▶ _Data listing_
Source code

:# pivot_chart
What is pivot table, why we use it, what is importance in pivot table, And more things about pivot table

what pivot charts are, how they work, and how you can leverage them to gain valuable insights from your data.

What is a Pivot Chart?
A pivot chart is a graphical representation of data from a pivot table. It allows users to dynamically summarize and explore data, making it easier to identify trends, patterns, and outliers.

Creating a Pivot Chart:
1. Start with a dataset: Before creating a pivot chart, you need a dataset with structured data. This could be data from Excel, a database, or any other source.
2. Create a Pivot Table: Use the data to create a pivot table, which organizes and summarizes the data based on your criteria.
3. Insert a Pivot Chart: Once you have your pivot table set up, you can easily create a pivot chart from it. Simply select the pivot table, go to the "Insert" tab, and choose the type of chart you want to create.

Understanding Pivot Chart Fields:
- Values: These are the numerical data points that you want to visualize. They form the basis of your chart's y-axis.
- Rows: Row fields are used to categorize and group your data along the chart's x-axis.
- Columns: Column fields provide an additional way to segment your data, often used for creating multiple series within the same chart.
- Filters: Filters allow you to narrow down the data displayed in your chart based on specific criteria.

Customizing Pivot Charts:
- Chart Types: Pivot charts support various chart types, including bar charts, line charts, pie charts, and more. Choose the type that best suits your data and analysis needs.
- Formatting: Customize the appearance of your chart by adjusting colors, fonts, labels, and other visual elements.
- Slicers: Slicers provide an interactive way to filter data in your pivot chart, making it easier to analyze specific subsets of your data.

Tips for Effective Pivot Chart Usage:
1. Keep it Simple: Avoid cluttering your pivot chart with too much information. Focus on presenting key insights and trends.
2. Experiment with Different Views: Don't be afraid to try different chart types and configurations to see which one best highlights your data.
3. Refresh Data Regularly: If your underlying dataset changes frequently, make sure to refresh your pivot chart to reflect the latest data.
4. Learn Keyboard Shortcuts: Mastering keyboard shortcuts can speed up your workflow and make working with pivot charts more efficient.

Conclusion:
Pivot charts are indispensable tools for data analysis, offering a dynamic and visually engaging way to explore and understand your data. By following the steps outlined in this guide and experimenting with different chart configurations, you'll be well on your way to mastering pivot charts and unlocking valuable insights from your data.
...
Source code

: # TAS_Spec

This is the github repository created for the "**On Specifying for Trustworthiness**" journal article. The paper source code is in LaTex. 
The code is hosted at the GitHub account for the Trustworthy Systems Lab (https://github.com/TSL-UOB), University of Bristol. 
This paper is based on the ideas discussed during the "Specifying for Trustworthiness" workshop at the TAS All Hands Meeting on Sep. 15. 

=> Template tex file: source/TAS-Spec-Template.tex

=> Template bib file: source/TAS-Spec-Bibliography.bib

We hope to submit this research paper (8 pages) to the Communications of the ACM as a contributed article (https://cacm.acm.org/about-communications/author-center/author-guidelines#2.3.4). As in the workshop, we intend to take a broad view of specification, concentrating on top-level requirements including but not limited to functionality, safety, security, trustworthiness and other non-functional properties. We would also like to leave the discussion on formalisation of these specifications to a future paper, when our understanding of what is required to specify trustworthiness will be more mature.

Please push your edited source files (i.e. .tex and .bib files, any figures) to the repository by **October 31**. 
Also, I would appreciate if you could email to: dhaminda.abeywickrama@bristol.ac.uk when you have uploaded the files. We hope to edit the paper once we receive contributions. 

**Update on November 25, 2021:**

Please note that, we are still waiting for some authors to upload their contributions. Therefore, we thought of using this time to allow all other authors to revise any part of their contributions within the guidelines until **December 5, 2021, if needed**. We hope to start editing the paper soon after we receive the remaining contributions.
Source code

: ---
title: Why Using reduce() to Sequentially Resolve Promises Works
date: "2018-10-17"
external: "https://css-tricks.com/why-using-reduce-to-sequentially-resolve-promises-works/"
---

▶ _Exercise aim_
Scan the data above line by line. Please say how many lines hold the word "Template", and give only that number.

▶ _Answer to this exercise_
2